Resolved Posted by Mark Powers on October 27, 2022
Outage start Thursday, October 27, 2022 8 a.m.
Expected end Thursday, October 27, 2022 9:35 a.m.

UPDATE: Services are now working as expected. Please contact the help desk if you encounter any issues.


Requests to CHI@UC are not working. Running experiments should be unaffected.  

CHI@TACC Certificate Issue

Resolved Posted by Cody Hammock on October 20, 2022
Outage start Thursday, October 20, 2022 10 a.m.
Expected end Thursday, October 20, 2022 10:50 a.m.

Due to an issue with SSL certificate generation, CHI@TACC was unavailable between 10:00am and 10:50am Central Time.
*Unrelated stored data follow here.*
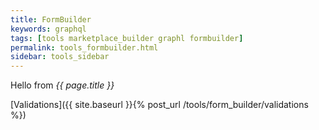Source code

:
 ```yaml
---
title: FormBuilder
keywords: graphql
tags: [tools marketplace_builder graphl formbuilder]
permalink: tools_formbuilder.html
sidebar: tools_sidebar
---
```


Hello from <i>{{ page.title }}</i>


[Validations]({{ site.baseurl }}{% post_url /tools/form_builder/validations %})
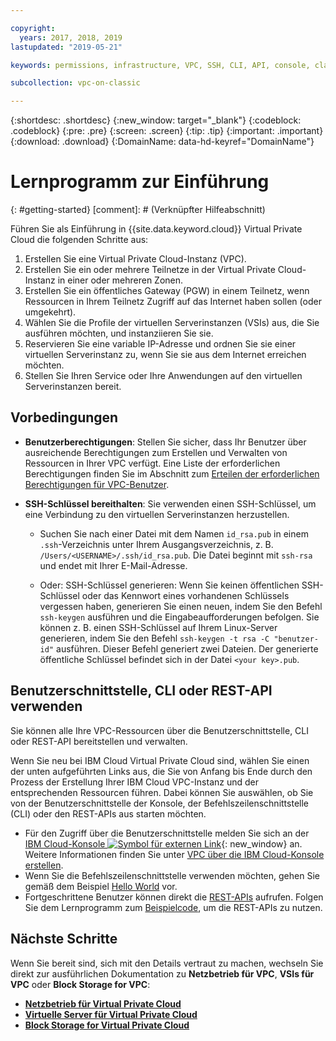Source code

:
 ```yaml
---

copyright:
  years: 2017, 2018, 2019
lastupdated: "2019-05-21"

keywords: permissions, infrastructure, VPC, SSH, CLI, API, console, classic

subcollection: vpc-on-classic

---
```


{:shortdesc: .shortdesc}
{:new_window: target="_blank"}
{:codeblock: .codeblock}
{:pre: .pre}
{:screen: .screen}
{:tip: .tip}
{:important: .important}
{:download: .download}
{:DomainName: data-hd-keyref="DomainName"}

# Lernprogramm zur Einführung
{: #getting-started}
[comment]: # (Verknüpfter Hilfeabschnitt)


Führen Sie als Einführung in {{site.data.keyword.cloud}} Virtual Private Cloud die folgenden Schritte aus:

1. Erstellen Sie eine Virtual Private Cloud-Instanz (VPC).
2. Erstellen Sie ein oder mehrere Teilnetze in der Virtual Private Cloud-Instanz in einer oder mehreren Zonen.
3. Erstellen Sie ein öffentliches Gateway (PGW) in einem Teilnetz, wenn Ressourcen in Ihrem Teilnetz Zugriff auf das Internet haben sollen (oder umgekehrt).
4. Wählen Sie die Profile der virtuellen Serverinstanzen (VSIs) aus, die Sie ausführen möchten, und instanziieren Sie sie.
5. Reservieren Sie eine variable IP-Adresse und ordnen Sie sie einer virtuellen Serverinstanz zu, wenn Sie sie aus dem Internet erreichen möchten.
5. Stellen Sie Ihren Service oder Ihre Anwendungen auf den virtuellen Serverinstanzen bereit.

## Vorbedingungen

 * **Benutzerberechtigungen**: Stellen Sie sicher, dass Ihr Benutzer über ausreichende Berechtigungen zum Erstellen und Verwalten von Ressourcen in Ihrer VPC verfügt. Eine Liste der erforderlichen Berechtigungen finden Sie im Abschnitt zum [Erteilen der erforderlichen Berechtigungen für VPC-Benutzer](/docs/vpc-on-classic?topic=vpc-on-classic-managing-user-permissions-for-vpc-resources).

 * **SSH-Schlüssel bereithalten**: Sie verwenden einen SSH-Schlüssel, um eine Verbindung zu den virtuellen Serverinstanzen herzustellen.

   * Suchen Sie nach einer Datei mit dem Namen `id_rsa.pub` in einem `.ssh`-Verzeichnis unter Ihrem Ausgangsverzeichnis, z. B. `/Users/<USERNAME>/.ssh/id_rsa.pub`. Die Datei beginnt mit `ssh-rsa` und endet mit Ihrer E-Mail-Adresse.

   * Oder: SSH-Schlüssel generieren: Wenn Sie keinen öffentlichen SSH-Schlüssel oder das Kennwort eines vorhandenen Schlüssels vergessen haben, generieren Sie einen neuen, indem Sie den Befehl `ssh-keygen` ausführen und die Eingabeaufforderungen befolgen. Sie können z. B. einen SSH-Schlüssel auf Ihrem Linux-Server generieren, indem Sie den Befehl `ssh-keygen -t rsa -C "benutzer-id"` ausführen. Dieser Befehl generiert zwei Dateien. Der generierte öffentliche Schlüssel befindet sich in der Datei `<your key>.pub`.

## Benutzerschnittstelle, CLI oder REST-API verwenden

Sie können alle Ihre VPC-Ressourcen über die Benutzerschnittstelle, CLI oder REST-API bereitstellen und verwalten.

Wenn Sie neu bei IBM Cloud Virtual Private Cloud sind, wählen Sie einen der unten aufgeführten Links aus, die Sie von Anfang bis Ende durch den Prozess der Erstellung Ihrer IBM Cloud VPC-Instanz und der entsprechenden Ressourcen führen. Dabei können Sie auswählen, ob Sie von der Benutzerschnittstelle der Konsole, der Befehlszeilenschnittstelle (CLI) oder den REST-APIs aus starten möchten.

* Für den Zugriff über die Benutzerschnittstelle melden Sie sich an der [IBM Cloud-Konsole ![Symbol für externen Link](../../icons/launch-glyph.svg "Symbol für externen Link")]( https://{DomainName}/vpc){: new_window} an. Weitere Informationen finden Sie unter [VPC über die IBM Cloud-Konsole erstellen](/docs/vpc-on-classic?topic=vpc-on-classic-creating-a-vpc-using-the-ibm-cloud-console).
* Wenn Sie die Befehlszeilenschnittstelle verwenden möchten, gehen Sie gemäß dem Beispiel [Hello World](/docs/vpc-on-classic?topic=vpc-on-classic-creating-a-vpc-using-the-ibm-cloud-cli) vor.
* Fortgeschrittene Benutzer können direkt die [REST-APIs](https://{DomainName}/apidocs/vpc-on-classic) aufrufen. Folgen Sie dem Lernprogramm zum [Beispielcode](/docs/vpc-on-classic?topic=vpc-on-classic-creating-a-vpc-using-the-rest-apis), um die REST-APIs zu nutzen.

## Nächste Schritte
Wenn Sie bereit sind, sich mit den Details vertraut zu machen, wechseln Sie direkt zur ausführlichen Dokumentation zu **Netzbetrieb für VPC**, **VSIs für VPC** oder **Block Storage for VPC**:

* [**Netzbetrieb für Virtual Private Cloud**](/docs/vpc-on-classic-network?topic=vpc-on-classic-network-getting-started)
* [**Virtuelle Server für Virtual Private Cloud**](/docs/vpc-on-classic-vsi?topic=vpc-on-classic-vsi-getting-started)
* [**Block Storage for Virtual Private Cloud**](/docs/vpc-on-classic-block-storage?topic=vpc-on-classic-block-storage-block-storage-getting-started)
Running instances were not affected.

New instances failing to provision at CHI@UC

Resolved Posted by Adam Cooper on October 12, 2022
Outage start Wednesday, October 12, 2022 3 p.m.
Expected end Thursday, October 13, 2022 5:32 p.m.
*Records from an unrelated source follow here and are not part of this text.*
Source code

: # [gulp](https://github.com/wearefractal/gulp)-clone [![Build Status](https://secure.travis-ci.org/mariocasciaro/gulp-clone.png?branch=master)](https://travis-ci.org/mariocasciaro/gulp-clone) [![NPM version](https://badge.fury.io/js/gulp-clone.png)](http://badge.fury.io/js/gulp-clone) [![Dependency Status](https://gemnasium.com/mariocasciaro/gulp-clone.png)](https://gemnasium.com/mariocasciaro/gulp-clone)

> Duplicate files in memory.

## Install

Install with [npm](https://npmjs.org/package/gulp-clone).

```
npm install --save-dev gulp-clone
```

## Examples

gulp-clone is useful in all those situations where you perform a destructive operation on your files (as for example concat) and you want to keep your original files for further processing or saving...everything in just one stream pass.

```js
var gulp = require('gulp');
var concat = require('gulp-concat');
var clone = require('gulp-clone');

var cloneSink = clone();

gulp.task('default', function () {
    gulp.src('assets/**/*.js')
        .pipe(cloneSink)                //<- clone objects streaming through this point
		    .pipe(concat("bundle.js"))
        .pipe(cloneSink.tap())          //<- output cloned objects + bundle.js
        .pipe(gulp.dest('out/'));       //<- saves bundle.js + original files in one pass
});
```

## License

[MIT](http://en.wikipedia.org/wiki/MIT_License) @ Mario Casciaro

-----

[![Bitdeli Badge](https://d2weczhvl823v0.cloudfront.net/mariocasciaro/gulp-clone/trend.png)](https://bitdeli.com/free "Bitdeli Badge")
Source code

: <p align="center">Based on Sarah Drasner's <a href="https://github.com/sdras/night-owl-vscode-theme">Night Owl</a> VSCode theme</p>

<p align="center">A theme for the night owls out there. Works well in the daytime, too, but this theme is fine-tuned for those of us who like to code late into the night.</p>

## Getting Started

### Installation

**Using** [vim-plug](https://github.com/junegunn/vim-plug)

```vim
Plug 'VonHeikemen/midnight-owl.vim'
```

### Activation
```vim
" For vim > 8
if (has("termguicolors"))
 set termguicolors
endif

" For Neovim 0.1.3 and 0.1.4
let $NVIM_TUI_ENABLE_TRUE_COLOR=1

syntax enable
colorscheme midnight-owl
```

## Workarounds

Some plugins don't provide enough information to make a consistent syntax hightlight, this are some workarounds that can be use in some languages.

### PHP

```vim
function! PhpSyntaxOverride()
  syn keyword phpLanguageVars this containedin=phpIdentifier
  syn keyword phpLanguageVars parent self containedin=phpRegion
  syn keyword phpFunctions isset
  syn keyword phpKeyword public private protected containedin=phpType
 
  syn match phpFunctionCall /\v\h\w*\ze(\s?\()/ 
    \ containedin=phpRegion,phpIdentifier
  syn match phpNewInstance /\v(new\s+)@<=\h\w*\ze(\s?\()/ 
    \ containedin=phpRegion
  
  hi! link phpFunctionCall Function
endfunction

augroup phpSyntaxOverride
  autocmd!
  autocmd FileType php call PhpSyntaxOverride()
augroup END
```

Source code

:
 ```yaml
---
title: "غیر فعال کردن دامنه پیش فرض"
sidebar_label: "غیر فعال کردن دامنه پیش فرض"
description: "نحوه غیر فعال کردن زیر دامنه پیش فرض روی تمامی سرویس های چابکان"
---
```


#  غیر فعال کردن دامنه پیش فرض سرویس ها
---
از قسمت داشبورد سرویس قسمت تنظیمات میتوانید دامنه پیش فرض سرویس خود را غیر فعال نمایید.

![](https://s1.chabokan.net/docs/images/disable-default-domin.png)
Nodes at UC are currently failing to provision due to an issue communicating with the switches’ control plane, staff are investigating.

CHI@TACC Skylake nodes unavailable

Resolved Posted by Cody Hammock on September 29, 2022
Outage start Wednesday, September 28, 2022 1 p.m.
Expected end Monday, October 17, 2022 7:49 a.m.

Resolved: The failed switch has been replaced, and nodes are once again available.

Due to hardware issues with a swtich, The Skylake compute nodes for CHI@TACC are currently unavailable. Staff are working to restore connectivity for these nodes.

TACC and Authentication Scheduled Maintenance

Resolved Posted by Adam Cooper on September 16, 2022
Outage start Monday, September 26, 2022 11 a.m.
Expected end Monday, September 26, 2022 12 p.m.

The TACC site and our authentication system will be down for scheduled maintenance for an hour on September 26th. 

Authentication issues affecting some users

Resolved Posted by Michael Sherman on September 12, 2022
Outage start Saturday, September 10, 2022 12 p.m.
Expected end Monday, September 12, 2022 6 p.m.

This has been resolved: Users receiving "No active allocations" in error can fix it by logging out and back in.

Chameleon Portal, CHI@TACC, KVM@TACC, and CHI@EDGE networking outage

Resolved Posted by Mark Powers on September 02, 2022
Outage start Friday, September 02, 2022 10:46 a.m.
Expected end Friday, September 02, 2022 3:04 p.m.

UPDATE: All services should now be working as expected

---

Due to a networking issue at TACC, Chameleon’s portal, CHI@TACC, KVM@TACC, and CHI@EDGE are currently unavailable. 
This affects site access as well as already running resources. Site networking staff are investigating, but there is no ETA
for resolution at this time.
 

Object Store at UC currently unavailable

Resolved Posted by Michael Sherman on August 24, 2022
Outage start Wednesday, August 24, 2022 5:22 p.m.
Expected end Thursday, August 25, 2022 10:52 a.m.

The outage is resolved, and the object store is available again.

A rebalancing operation in the underlying storage cluster caused higher than normal I/O, and pushed some of the storage nodes into an unstable state. The node configuration has been tuned to prevent this instability from recurring.